2008年9月26日金曜日

マルコによる福音書 第1回目の終わりのメッセージ

終わりのメッセージ

罪を悔い改めることについて

新約聖書は律法に与えられている職務を守り、実行します。パウロは「神様の怒りが天からすべての人々の上にのぞむ」と言い(ローマの信徒への手紙1章)、さらに、「神様の御前で、全世界は罪にまみれており、義なる人はひとりもいない」(ローマの信徒への手紙3章)とも言っています。キリストは「聖霊様は世をその罪深さのゆえに告発する」(ヨハネによる福音書16章)と言われています。

これは「神様の雷(いかずち)」です。それによって神様は公然と罪をおかしている者たちや偽善者たちをいっしょくたになぎたおされます。神様は誰も自分が義しいなどと思いこませたりはなさらず、皆を恐怖におとしいれ、にっちもさっちもいかなくさせます。これは「斧」です。この斧についてエレミヤ書は「私の御言葉は岩を打ち砕く斧である」と語っています。これは人間が自分でひねりだした後悔などではなく、真心からの苦悩であり、死にそうになるほどの苦い体験なのです。

このようなことが本当の悔い改めのはじまりです。人は次の宣告を耳にしなければなりません。「公の罪人であろうと聖人であろうと、あなたがたは別人になって今とはちがうやり方で生活し行動するようにならなければなりません。仮にあなたがたがどんなに偉大で賢く権勢を誇り聖なる人間であったとしてもです。ここには義なる人などはひとりもいないのです。」

この律法に与えられている職務を果たしたあとで、新約聖書はすぐに福音の慰めにみちた恵みの約束を宣べ伝えてくれます。この約束は信仰をとおして受け取らなければなりません。それで、キリストは「方向転換して、福音を信じなさい」(マルコによる福音書1章)と言われます。それは「変わりなさい。今までとはちがうやり方で行動しなさい。そして、私の約束を信じなさい。」という意味です。キリストの前にこの世に来た洗礼者ヨハネも方向転換の説教者と呼ばれたりします。しかし、それは罪の赦しへの準備を整えるためでした。ヨハネはすべての人を叱って彼らが罪人であることをはっきりさせなければなりませんでした。それは、神様の御前にでるということがどういうことか彼らがしるためであり、自分たちが滅ぶべき存在であることに気づくためであり、そうして彼らが主に対して用意が整っている、つまり主から罪の赦しの恵みを待ち望み受け入れる心構えができているようになるためでした。これと同じことをキリスト御自身も「私の御名によって世界中で方向転換と罪の赦しについて宣べ伝えられなければならない」(ルカによる福音書24章)と表現されています。

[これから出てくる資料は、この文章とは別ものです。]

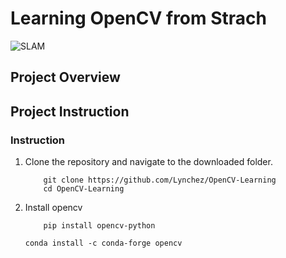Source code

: # Learning OpenCV from Strach

[//]: # (Image Reference)

[img]: ./assets/1.png "SLAM"

![SLAM][img]

## Project Overview


## Project Instruction

### Instruction

1. Clone the repository and navigate to the downloaded folder.
	```
		git clone https://github.com/Lynchez/OpenCV-Learning
		cd OpenCV-Learning
	```
2. Install opencv
	```
		pip install opencv-python
    
    conda install -c conda-forge opencv
	```
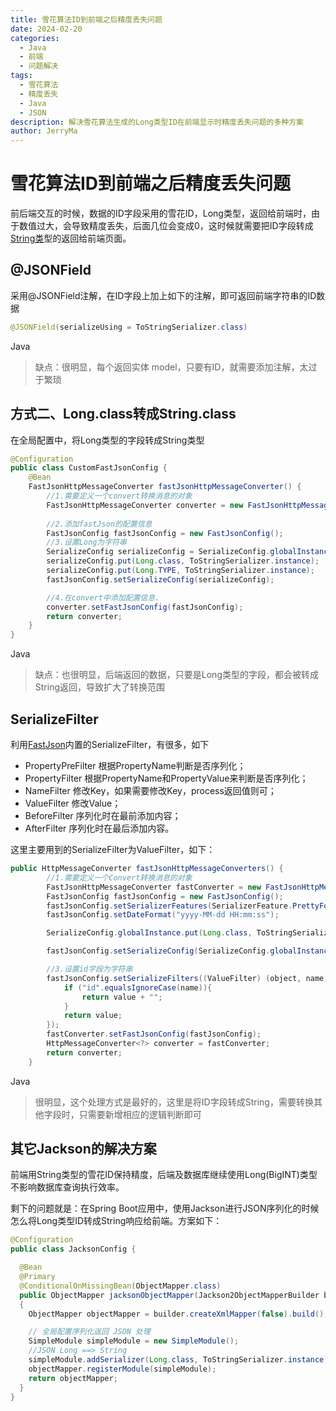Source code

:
 ```yaml
---
title: 雪花算法ID到前端之后精度丢失问题
date: 2024-02-20
categories:
  - Java
  - 前端
  - 问题解决
tags:
  - 雪花算法
  - 精度丢失
  - Java
  - JSON
description: 解决雪花算法生成的Long类型ID在前端显示时精度丢失问题的多种方案
author: JerryMa
---
```


# 雪花算法ID到前端之后精度丢失问题

前后端交互的时候，数据的ID字段采用的雪花ID，Long类型，返回给前端时，由于数值过大，会导致精度丢失，后面几位会变成0，这时候就需要把ID字段转成[String类](https://so.csdn.net/so/search?q=String类&spm=1001.2101.3001.7020)型的返回给前端页面。

## @JSONField

采用@JSONField注解，在ID字段上加上如下的注解，即可返回前端字符串的ID数据

```java
@JSONField(serializeUsing = ToStringSerializer.class)
```

Java

>  缺点：很明显，每个返回实体 model，只要有ID，就需要添加注解，太过于繁琐

## 方式二、Long.class转成String.class

在全局配置中，将Long类型的字段转成String类型

```java
@Configuration
public class CustomFastJsonConfig {
    @Bean
    FastJsonHttpMessageConverter fastJsonHttpMessageConverter() {
        //1.需要定义一个convert转换消息的对象
        FastJsonHttpMessageConverter converter = new FastJsonHttpMessageConverter();
        
        //2.添加fastJson的配置信息
        FastJsonConfig fastJsonConfig = new FastJsonConfig();
        //3.设置Long为字符串
        SerializeConfig serializeConfig = SerializeConfig.globalInstance;
        serializeConfig.put(Long.class, ToStringSerializer.instance);
        serializeConfig.put(Long.TYPE, ToStringSerializer.instance);
        fastJsonConfig.setSerializeConfig(serializeConfig);

        //4.在convert中添加配置信息.
        converter.setFastJsonConfig(fastJsonConfig);
        return converter;
    }
}
```

Java

>  缺点：也很明显，后端返回的数据，只要是Long类型的字段，都会被转成String返回，导致扩大了转换范围

## SerializeFilter

利用[FastJson](https://so.csdn.net/so/search?q=FastJson&spm=1001.2101.3001.7020)内置的SerializeFilter，有很多，如下

- PropertyPreFilter 根据PropertyName判断是否序列化；
- PropertyFilter 根据PropertyName和PropertyValue来判断是否序列化；
- NameFilter 修改Key，如果需要修改Key，process返回值则可；
- ValueFilter 修改Value；
- BeforeFilter 序列化时在最前添加内容；
- AfterFilter 序列化时在最后添加内容。

这里主要用到的SerializeFilter为ValueFilter，如下：

```java
public HttpMessageConverter fastJsonHttpMessageConverters() {
        //1.需要定义一个Convert转换消息的对象
        FastJsonHttpMessageConverter fastConverter = new FastJsonHttpMessageConverter();
        FastJsonConfig fastJsonConfig = new FastJsonConfig();
        fastJsonConfig.setSerializerFeatures(SerializerFeature.PrettyFormat);
        fastJsonConfig.setDateFormat("yyyy-MM-dd HH:mm:ss");

        SerializeConfig.globalInstance.put(Long.class, ToStringSerializer.instance);

        fastJsonConfig.setSerializeConfig(SerializeConfig.globalInstance);

        //3.设置id字段为字符串
        fastJsonConfig.setSerializeFilters((ValueFilter) (object, name, value) -> {
            if ("id".equalsIgnoreCase(name)){
                return value + "";
            }
            return value;
        });
        fastConverter.setFastJsonConfig(fastJsonConfig);
        HttpMessageConverter<?> converter = fastConverter;
        return converter;
    }
```

Java

> 很明显，这个处理方式是最好的，这里是将ID字段转成String，需要转换其他字段时，只需要新增相应的逻辑判断即可

## 其它Jackson的解决方案

前端用String类型的雪花ID保持精度，后端及数据库继续使用Long(BigINT)类型不影响数据库查询执行效率。

剩下的问题就是：在Spring Boot应用中，使用Jackson进行JSON序列化的时候怎么将Long类型ID转成String响应给前端。方案如下：

```java
@Configuration
public class JacksonConfig {

  @Bean
  @Primary
  @ConditionalOnMissingBean(ObjectMapper.class)
  public ObjectMapper jacksonObjectMapper(Jackson2ObjectMapperBuilder builder)
  {
    ObjectMapper objectMapper = builder.createXmlMapper(false).build();

    // 全局配置序列化返回 JSON 处理
    SimpleModule simpleModule = new SimpleModule();
    //JSON Long ==> String
    simpleModule.addSerializer(Long.class, ToStringSerializer.instance);
    objectMapper.registerModule(simpleModule);
    return objectMapper;
  }
}
```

ところが、律法が今まで述べてきた職務をすべてひとりで引き受けてしまう場合には、福音が前面にでてこないどころか、そこには死や地獄が待ち受けていることになります。そして、人はサウルやユダのように絶望におちいってしまいます。聖パウロも「律法は罪の助けを借りて殺す」と言っています。一方、福音は慰めと罪の赦しを与えてくれます。それもただひとつのやり方によってではなく、御言葉とサクラメントをとおしてです。罪の過酷な牢獄と釣り合いをとるものとして、詩篇130篇にあるように、神様の御許には「ゆたかなあがない」がなければならないからです。